= Beginning of Section =
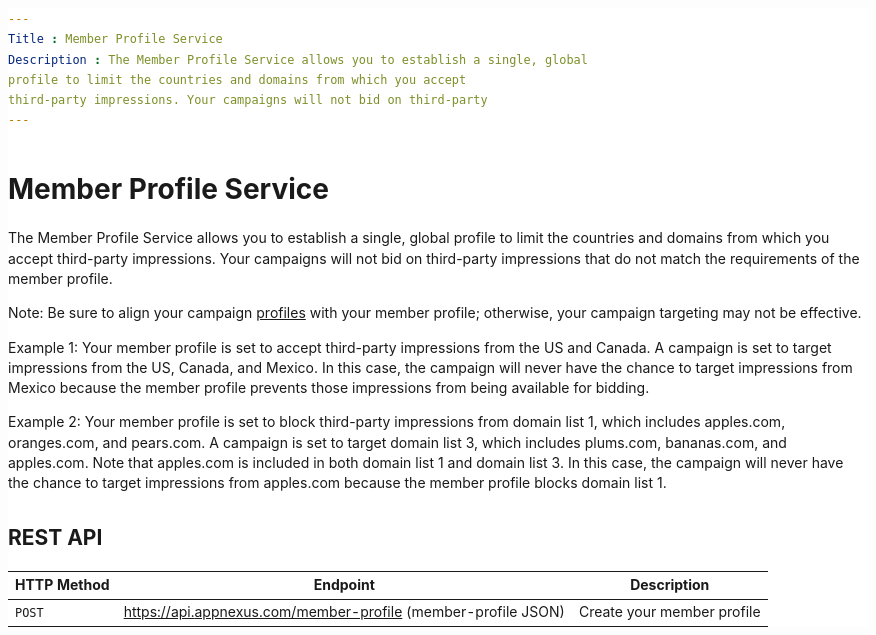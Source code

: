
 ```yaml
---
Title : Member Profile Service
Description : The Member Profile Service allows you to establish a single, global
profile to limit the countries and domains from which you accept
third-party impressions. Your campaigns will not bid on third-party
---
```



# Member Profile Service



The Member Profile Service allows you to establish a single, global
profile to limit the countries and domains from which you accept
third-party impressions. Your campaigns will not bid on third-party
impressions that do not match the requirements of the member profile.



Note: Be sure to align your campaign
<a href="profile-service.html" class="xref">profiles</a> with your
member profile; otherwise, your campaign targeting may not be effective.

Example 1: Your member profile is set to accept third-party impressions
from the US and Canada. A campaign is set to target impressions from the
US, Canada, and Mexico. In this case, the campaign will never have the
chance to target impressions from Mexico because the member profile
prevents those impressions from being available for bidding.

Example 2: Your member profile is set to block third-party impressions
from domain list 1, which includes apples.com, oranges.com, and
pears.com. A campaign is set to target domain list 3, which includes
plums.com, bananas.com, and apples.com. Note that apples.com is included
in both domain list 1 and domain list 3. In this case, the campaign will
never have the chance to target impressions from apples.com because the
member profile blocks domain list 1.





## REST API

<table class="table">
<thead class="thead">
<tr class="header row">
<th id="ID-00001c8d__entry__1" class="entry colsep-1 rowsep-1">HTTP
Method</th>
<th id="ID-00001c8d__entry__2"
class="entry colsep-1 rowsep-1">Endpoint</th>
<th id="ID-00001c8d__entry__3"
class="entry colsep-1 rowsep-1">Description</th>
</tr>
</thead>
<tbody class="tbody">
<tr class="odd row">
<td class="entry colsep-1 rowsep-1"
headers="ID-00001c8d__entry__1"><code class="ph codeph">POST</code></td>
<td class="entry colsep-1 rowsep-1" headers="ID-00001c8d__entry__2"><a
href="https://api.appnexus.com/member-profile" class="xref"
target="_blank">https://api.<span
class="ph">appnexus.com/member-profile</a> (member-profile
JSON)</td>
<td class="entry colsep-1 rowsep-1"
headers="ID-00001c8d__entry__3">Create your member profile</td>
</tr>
= End of Section =
= Beginning of Section =
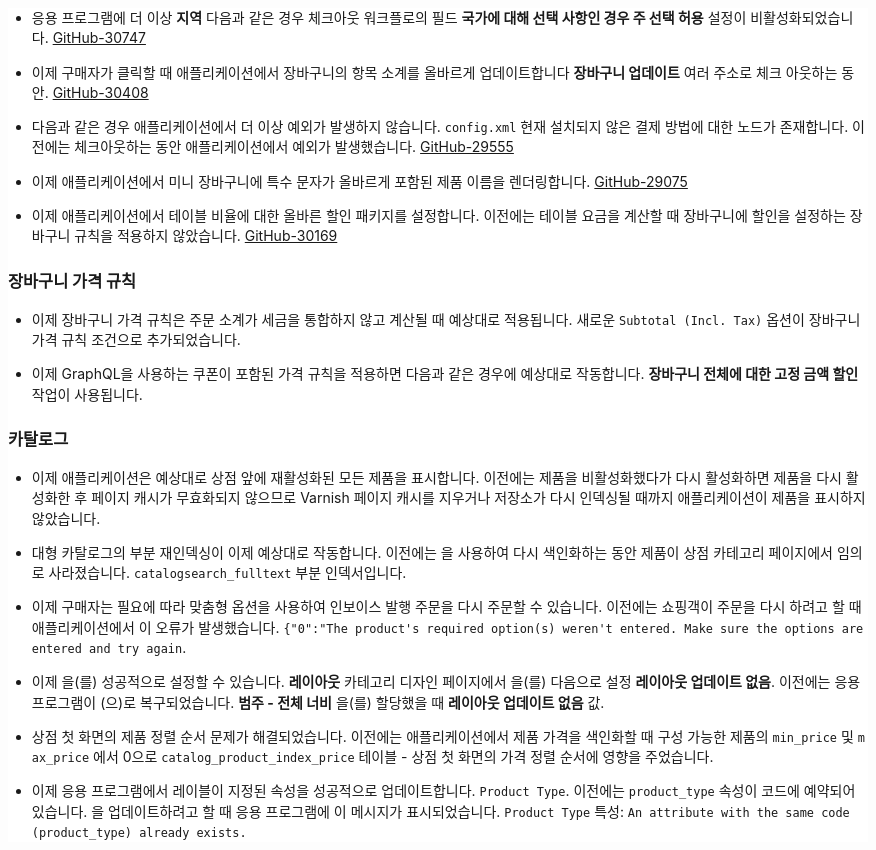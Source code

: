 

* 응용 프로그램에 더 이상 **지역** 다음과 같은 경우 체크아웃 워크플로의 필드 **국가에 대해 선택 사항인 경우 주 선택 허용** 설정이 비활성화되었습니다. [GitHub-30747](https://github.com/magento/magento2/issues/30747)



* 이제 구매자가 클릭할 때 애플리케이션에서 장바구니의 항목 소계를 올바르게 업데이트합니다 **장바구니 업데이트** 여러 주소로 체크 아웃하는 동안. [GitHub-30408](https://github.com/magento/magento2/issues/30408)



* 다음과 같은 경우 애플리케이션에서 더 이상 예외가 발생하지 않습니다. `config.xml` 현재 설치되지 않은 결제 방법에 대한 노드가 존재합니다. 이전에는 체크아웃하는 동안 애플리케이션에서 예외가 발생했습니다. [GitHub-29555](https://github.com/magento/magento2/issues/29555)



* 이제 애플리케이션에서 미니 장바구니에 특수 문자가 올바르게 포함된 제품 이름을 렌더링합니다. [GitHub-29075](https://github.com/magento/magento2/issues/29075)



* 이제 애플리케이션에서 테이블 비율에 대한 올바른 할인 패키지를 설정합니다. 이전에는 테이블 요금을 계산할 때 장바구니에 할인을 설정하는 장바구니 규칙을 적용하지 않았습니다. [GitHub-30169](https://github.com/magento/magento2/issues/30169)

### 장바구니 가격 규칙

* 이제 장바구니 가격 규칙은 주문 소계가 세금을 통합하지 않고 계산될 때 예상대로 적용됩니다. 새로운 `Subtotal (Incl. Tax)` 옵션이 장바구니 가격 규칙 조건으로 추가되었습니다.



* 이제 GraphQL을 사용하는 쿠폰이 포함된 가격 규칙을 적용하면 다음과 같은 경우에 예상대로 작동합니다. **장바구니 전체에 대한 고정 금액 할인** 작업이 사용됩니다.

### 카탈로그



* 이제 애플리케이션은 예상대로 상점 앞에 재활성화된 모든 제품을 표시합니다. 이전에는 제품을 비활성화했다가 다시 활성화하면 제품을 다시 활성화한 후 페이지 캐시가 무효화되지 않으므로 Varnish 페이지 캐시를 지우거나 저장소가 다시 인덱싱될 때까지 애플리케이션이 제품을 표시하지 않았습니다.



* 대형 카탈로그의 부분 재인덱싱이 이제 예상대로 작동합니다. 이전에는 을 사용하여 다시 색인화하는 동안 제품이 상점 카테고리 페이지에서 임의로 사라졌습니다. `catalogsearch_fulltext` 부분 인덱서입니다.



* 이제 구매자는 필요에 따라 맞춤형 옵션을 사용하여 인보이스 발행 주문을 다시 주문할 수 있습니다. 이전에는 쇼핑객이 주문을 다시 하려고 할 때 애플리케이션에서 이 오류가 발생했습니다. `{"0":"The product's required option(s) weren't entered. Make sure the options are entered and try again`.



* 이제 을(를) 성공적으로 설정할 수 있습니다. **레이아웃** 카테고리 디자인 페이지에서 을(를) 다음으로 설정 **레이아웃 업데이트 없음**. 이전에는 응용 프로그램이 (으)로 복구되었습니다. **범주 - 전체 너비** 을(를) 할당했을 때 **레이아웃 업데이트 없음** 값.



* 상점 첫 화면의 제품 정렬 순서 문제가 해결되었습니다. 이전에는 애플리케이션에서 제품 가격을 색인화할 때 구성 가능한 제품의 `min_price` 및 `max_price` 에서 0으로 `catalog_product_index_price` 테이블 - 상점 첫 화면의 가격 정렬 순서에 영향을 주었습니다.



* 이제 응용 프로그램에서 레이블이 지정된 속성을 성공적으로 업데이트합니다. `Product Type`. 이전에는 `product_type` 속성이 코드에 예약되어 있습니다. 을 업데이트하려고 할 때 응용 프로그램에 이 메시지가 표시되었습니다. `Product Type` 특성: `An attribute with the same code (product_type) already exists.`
= End of Section =
= Beginning of Section =
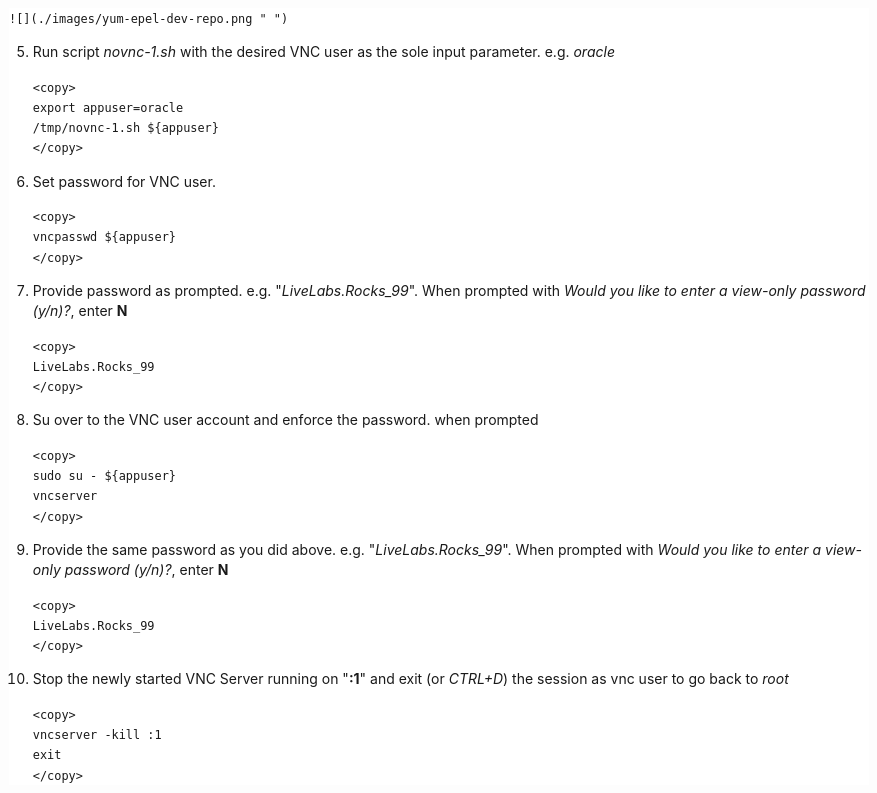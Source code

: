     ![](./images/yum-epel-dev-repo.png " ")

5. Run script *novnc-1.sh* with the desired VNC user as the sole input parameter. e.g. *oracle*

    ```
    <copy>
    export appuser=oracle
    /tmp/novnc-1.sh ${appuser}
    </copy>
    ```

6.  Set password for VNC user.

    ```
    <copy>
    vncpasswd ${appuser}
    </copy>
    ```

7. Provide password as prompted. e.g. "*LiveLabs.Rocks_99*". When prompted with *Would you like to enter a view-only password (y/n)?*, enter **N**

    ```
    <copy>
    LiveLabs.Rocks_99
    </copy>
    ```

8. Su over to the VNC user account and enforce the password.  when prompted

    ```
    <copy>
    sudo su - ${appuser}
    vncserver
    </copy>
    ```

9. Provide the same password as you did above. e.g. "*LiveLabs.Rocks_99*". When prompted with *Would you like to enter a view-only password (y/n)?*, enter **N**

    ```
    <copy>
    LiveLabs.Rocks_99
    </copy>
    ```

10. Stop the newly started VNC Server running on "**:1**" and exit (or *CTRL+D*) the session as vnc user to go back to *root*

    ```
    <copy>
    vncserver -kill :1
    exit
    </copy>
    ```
= End of Section =
* **EXERCISE PROMPT**:
Working through the records, copy each line in which the word "headers" appears.

* **WRITTEN RESPONSE**:
headers="ID-00001c8d__entry__1"><code class="ph codeph">POST</code></td>
<td class="entry colsep-1 rowsep-1" headers="ID-00001c8d__entry__2"><a
headers="ID-00001c8d__entry__3">Create your member profile</td>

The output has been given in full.